Não podemos nos sentir plenos enquanto não tomarmos real consciência de nosso físico

Texto Jeanne Callegari • Fotos Gustavo Arrais

As palavras no computador me chamaram a atenção. “A gente vive em uma cultura que aliena nosso corpo”, dizia a atleta e escritora Marília Coutinho, em uma entrevista. “Nossas instituições criam um indivíduo que vê a mente em primeira pessoa, mas pensa o corpo em terceira pessoa.” Na hora, me identifiquei. Tendo construído minha identidade em torno da mente (a moça inteligente, que gosta de teorias), costumava tratar o corpo com desdém; não o exercitava, não o alimentava direito, não cuidava de seu descanso. Há algum tempo, porém, eu descobrira o quanto isso me era nocivo, e decidira mudar. Mas não é fácil alterar hábitos de uma vida toda. E assim, continuava desconectada do meu corpo. Desconectada de mim.
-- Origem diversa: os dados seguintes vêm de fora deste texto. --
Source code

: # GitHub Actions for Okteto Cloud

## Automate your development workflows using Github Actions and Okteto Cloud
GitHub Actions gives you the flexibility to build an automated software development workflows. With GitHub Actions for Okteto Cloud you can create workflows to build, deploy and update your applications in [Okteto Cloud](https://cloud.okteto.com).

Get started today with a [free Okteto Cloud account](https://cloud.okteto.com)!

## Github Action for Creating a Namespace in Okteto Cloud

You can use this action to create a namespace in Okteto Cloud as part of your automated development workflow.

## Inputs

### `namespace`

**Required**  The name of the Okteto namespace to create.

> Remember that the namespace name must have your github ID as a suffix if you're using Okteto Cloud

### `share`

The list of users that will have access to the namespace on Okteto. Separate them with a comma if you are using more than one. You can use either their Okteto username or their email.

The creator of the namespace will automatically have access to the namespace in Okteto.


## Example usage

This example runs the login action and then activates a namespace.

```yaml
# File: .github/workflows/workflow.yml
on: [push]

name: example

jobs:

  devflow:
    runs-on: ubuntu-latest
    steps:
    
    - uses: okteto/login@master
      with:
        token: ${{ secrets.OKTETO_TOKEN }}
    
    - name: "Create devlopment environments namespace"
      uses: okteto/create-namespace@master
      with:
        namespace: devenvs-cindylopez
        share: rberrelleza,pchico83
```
Então me veio a ideia de escrever uma reportagem sobre o corpo. Desde o início, uma contradição: como escrever sobre algo que, essencialmente, vivemos na prática, em movimento? Na hora de digitar o texto, senti dores nas costas, e também um sufocamento, típico da angústia de não saber como começar; recomecei várias vezes, sempre com um aperto no peito. Aos poucos, caía a ficha: assim como tudo que fazemos na vida, escrever é físico; existe a mente, que pensa e elabora, mas ela está ligada ao corpo, ela só existe no corpo. O que sentimos e pensamos influencia no físico, e vice-versa, como sabem todos que já tiveram uma enxaqueca depois de brigar com o ser amado.
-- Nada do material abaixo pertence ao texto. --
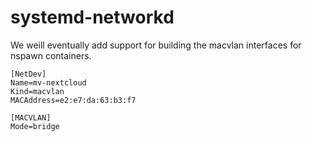 # systemd-networkd

We weill eventually add support for building the macvlan interfaces for nspawn containers.
```
[NetDev]
Name=mv-nextcloud
Kind=macvlan
MACAddress=e2:e7:da:63:b3:f7

[MACVLAN]
Mode=bridge
```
A medicina ocidental já pesquisou muito sobre a somatização, ou seja, como as emoções afetam nossa saúde. Mas as relações entre nossa mente e nosso corpo são mais profundas do que isso. Se os médicos não encontram a causa para a dor de um paciente, por exemplo, dizem que “é psicológico”; como se o psicológico não fosse parte do corpo. Especializada, a medicina trata dos ossos, dos olhos, da pele como se fossem partes separadas, independentes. Mas como cuidar de uma dor nas pernas sem considerar as origens mais profundas que essa dor pode ter?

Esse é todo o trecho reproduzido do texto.